FORT WORTH — Lavinia Masters lived with fear for two decades, wondering about the stranger who attacked her.
"It's a devastating thing to have to live with all these monsters who've haunted you all these years," she said.
Masters was raped at knifepoint in 1985 when she was just 13. She now believes the monster who haunted her is convicted felon Kevin Glen Turner.
In 2006, Dallas police finally tested Masters' rape kit, and DNA linked Turner to the crime.
"Unfortunately, I'm one of the ones whose kit sat on the shelf for 20 years," Masters says.
That's why she's campaigning for a bill that would help clear the backlog of untested rape kits. It's estimated at 400,000 nationwide, but no one knows for sure.
"We can get this audit process underway and find out the true scope of the problem," said U.S. Sen. John Cornyn (R–Texas). He is sponsoring the Sexual Assault Forensic Evidence Registry, or SAFER Act. It would allocate millions of dollars for DNA testing.
Much of that testing would likely take place at the UNT Health Science Center DNA lab.
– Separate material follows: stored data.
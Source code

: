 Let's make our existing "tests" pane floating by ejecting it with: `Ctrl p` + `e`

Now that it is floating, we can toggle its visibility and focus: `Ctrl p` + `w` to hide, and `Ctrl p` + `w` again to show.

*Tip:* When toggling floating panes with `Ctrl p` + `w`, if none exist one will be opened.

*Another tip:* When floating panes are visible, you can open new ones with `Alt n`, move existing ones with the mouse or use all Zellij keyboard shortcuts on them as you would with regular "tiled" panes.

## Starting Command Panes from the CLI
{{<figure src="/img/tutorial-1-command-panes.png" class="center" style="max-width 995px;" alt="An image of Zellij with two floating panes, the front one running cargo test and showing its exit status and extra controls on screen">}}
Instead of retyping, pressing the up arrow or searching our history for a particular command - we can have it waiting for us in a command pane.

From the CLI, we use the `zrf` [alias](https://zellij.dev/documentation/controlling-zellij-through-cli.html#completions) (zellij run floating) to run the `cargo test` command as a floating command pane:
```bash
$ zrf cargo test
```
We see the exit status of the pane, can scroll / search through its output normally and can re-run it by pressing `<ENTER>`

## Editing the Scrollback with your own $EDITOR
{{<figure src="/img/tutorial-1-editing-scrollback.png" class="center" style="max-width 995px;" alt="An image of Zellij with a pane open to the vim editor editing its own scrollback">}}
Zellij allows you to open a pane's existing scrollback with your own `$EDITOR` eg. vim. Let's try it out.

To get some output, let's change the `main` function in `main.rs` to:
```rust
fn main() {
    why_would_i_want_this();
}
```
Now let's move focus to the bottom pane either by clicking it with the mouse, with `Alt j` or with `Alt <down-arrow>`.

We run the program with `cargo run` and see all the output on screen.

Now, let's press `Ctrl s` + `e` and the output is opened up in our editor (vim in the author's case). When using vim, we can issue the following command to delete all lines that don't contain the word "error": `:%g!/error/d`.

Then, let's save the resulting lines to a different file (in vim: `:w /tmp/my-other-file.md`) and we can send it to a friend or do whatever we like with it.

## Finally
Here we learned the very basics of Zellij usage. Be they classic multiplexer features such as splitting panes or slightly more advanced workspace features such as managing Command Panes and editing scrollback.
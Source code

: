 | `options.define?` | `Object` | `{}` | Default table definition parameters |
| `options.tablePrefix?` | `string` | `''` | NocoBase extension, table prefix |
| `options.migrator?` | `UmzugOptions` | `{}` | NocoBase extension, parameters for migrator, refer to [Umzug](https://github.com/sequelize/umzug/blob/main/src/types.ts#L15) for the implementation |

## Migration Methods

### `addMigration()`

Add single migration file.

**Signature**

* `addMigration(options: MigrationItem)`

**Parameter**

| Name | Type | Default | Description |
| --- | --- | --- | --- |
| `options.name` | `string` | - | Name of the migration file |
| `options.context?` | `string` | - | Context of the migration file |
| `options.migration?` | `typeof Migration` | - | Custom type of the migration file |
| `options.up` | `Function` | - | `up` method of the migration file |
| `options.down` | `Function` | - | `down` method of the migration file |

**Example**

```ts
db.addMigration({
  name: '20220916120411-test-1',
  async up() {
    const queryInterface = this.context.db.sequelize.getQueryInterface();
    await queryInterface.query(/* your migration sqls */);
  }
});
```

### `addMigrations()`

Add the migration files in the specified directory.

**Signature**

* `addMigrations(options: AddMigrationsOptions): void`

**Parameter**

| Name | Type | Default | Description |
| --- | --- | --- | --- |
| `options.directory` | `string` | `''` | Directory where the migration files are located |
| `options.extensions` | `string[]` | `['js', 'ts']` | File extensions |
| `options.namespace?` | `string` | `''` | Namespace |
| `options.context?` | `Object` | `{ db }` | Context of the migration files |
That's where Cornyn met with Masters and DNA scientists. Officials say it costs nearly $1,000 to test each rape kit.
"I don't care if it's a million dollars a kit," Masters said. "You should not put a price on somebody's life."
Time is critical.
The statute of limitations had already run out by the time Masters' alleged rapist was identified. He was already in prison for other crimes, including sexual assault.
Kevin Turner is eligible for parole in November.
Police officials say older rape kits go untested, in part, because of the sheer volume of cases. Records show that Fort Worth receives about 1,000 new sexual assault reports each year.
Cornyn says the SAFER act has bipartisan support in Congress.
State Sen. Wendy Davis (D-Fort Worth) authored a Texas law addressing the backlog of untested kits. Davis also met with Masters on Monday and thanked her for her work to keep the issue in the public eye.